EXERCISE AIM ::
Type out the whole listing again exactly, pictures omitted.

EXERCISE INPUT ::
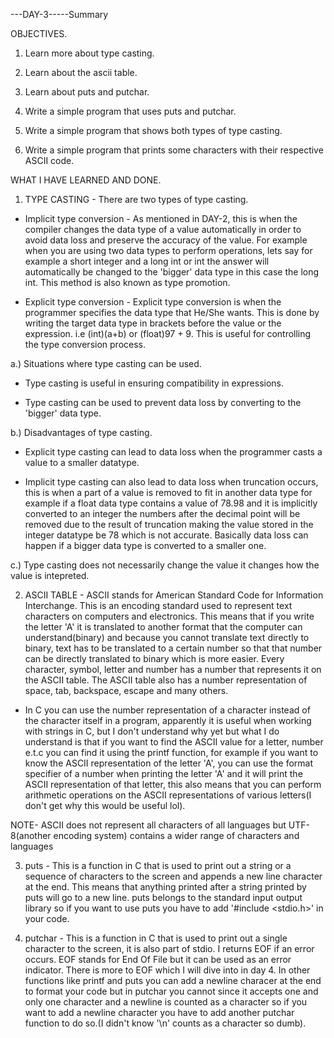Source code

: ---DAY-3-----Summary

OBJECTIVES.
1. Learn more about type casting.

2. Learn about the ascii table.

3. Learn about puts and putchar.

4. Write a simple program that uses puts and putchar.

5. Write a simple program that shows both types of type casting.

6. Write a simple program that prints some characters with their respective ASCII code. 

WHAT I HAVE LEARNED AND DONE.

1. TYPE CASTING - There are two types of type casting.

- Implicit type conversion - As mentioned in DAY-2, this is when the compiler changes the data type of a value automatically in order to avoid data loss and preserve the accuracy of the value. For example when you are using two data types to perform operations, lets say for example a short integer and a long int or int the answer will automatically be changed to the 'bigger' data type in this case the long int. This method is also known as type promotion.  

- Explicit type conversion - Explicit type conversion is when the programmer specifies the data type that He/She wants. This is done by writing the target data type in brackets before the value or the expression. i.e (int)(a+b) or (float)97 + 9. This is useful for controlling the type conversion process.

a.) Situations where type casting can be used.

- Type casting is useful in ensuring compatibility in expressions.

- Type casting can be used to prevent data loss by converting to the 'bigger' data type.

b.) Disadvantages of type casting.

- Explicit type casting can lead to data loss when the programmer casts a value to a smaller datatype.

- Implicit type casting can also lead to data loss when truncation occurs, this is when a part of a value is removed to fit in another data type for example if a float data type contains a value of 78.98 and it is implicitly converted to an integer the numbers after the decimal point will be removed due to the result of truncation making the value stored in the integer datatype be 78 which is not accurate. Basically data loss can happen if a bigger data type is converted to a smaller one.

c.) Type casting does not necessarily change the value it changes how the value is intepreted.

2. ASCII TABLE - ASCII stands for American Standard Code for Information Interchange. This is an encoding standard used to represent text characters on computers and electronics. This means that if you write the letter 'A' it is translated to another format that the computer can understand(binary) and because you cannot translate text directly to binary, text has to be translated to a certain number so that that number can be directly translated to binary which is more easier. Every character, symbol, letter and number has a number that represents it on the ASCII table. The ASCII table also has a number representation of space, tab, backspace, escape and many others. 

- In C you can use the number representation of a character instead of the character itself in a program, apparently it is useful when working with strings in C, but I don't understand why yet but what I do understand is that if you want to find the ASCII value for a letter, number e.t.c you can find it using the printf function, for example if you want to know the ASCII representation of the letter 'A', you can use the format specifier of a number when printing the letter 'A' and it will print the ASCII representation of that letter, this also means that you can perform arithmetic operations on the ASCII representations of various letters(I don't get why this would be useful lol).

NOTE- ASCII does not represent all characters of all languages but UTF-8(another encoding system) contains a wider range of characters and languages

3. puts  - This is a function in C that is used to print out a string or a sequence of characters to the screen and appends a new line character at the end. This means that anything printed after a string printed by puts will go to a new line. puts belongs to the standard input output library so if you want to use puts you have to add '#include <stdio.h>' in your code.

4. putchar - This is a function in C that is used to print out a single character to the screen, it is also part of stdio. I returns EOF if an error occurs. EOF stands for End Of File but it can be used as an error indicator. There is more to EOF which I will dive into in day 4. In other functions like printf and puts you can add a newline characer at the end to format your code but in putchar you cannot since it accepts one and only one character and a newline is counted as a character so if you want to add a newline character you have to add another putchar function to do so.(I didn't know '\n' counts as a character so dumb).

COMPLETED EXERCISE ::
Source code

: ---DAY-3-----Summary

OBJECTIVES.
1. Learn more about type casting.

2. Learn about the ascii table.

3. Learn about puts and putchar.

4. Write a simple program that uses puts and putchar.

5. Write a simple program that shows both types of type casting.

6. Write a simple program that prints some characters with their respective ASCII code. 

WHAT I HAVE LEARNED AND DONE.

1. TYPE CASTING - There are two types of type casting.

- Implicit type conversion - As mentioned in DAY-2, this is when the compiler changes the data type of a value automatically in order to avoid data loss and preserve the accuracy of the value. For example when you are using two data types to perform operations, lets say for example a short integer and a long int or int the answer will automatically be changed to the 'bigger' data type in this case the long int. This method is also known as type promotion.  

- Explicit type conversion - Explicit type conversion is when the programmer specifies the data type that He/She wants. This is done by writing the target data type in brackets before the value or the expression. i.e (int)(a+b) or (float)97 + 9. This is useful for controlling the type conversion process.

a.) Situations where type casting can be used.

- Type casting is useful in ensuring compatibility in expressions.

- Type casting can be used to prevent data loss by converting to the 'bigger' data type.

b.) Disadvantages of type casting.

- Explicit type casting can lead to data loss when the programmer casts a value to a smaller datatype.

- Implicit type casting can also lead to data loss when truncation occurs, this is when a part of a value is removed to fit in another data type for example if a float data type contains a value of 78.98 and it is implicitly converted to an integer the numbers after the decimal point will be removed due to the result of truncation making the value stored in the integer datatype be 78 which is not accurate. Basically data loss can happen if a bigger data type is converted to a smaller one.

c.) Type casting does not necessarily change the value it changes how the value is intepreted.

2. ASCII TABLE - ASCII stands for American Standard Code for Information Interchange. This is an encoding standard used to represent text characters on computers and electronics. This means that if you write the letter 'A' it is translated to another format that the computer can understand(binary) and because you cannot translate text directly to binary, text has to be translated to a certain number so that that number can be directly translated to binary which is more easier. Every character, symbol, letter and number has a number that represents it on the ASCII table. The ASCII table also has a number representation of space, tab, backspace, escape and many others. 

- In C you can use the number representation of a character instead of the character itself in a program, apparently it is useful when working with strings in C, but I don't understand why yet but what I do understand is that if you want to find the ASCII value for a letter, number e.t.c you can find it using the printf function, for example if you want to know the ASCII representation of the letter 'A', you can use the format specifier of a number when printing the letter 'A' and it will print the ASCII representation of that letter, this also means that you can perform arithmetic operations on the ASCII representations of various letters(I don't get why this would be useful lol).

NOTE- ASCII does not represent all characters of all languages but UTF-8(another encoding system) contains a wider range of characters and languages

3. puts  - This is a function in C that is used to print out a string or a sequence of characters to the screen and appends a new line character at the end. This means that anything printed after a string printed by puts will go to a new line. puts belongs to the standard input output library so if you want to use puts you have to add '#include <stdio.h>' in your code.

4. putchar - This is a function in C that is used to print out a single character to the screen, it is also part of stdio. I returns EOF if an error occurs. EOF stands for End Of File but it can be used as an error indicator. There is more to EOF which I will dive into in day 4. In other functions like printf and puts you can add a newline characer at the end to format your code but in putchar you cannot since it accepts one and only one character and a newline is counted as a character so if you want to add a newline character you have to add another putchar function to do so.(I didn't know '\n' counts as a character so dumb).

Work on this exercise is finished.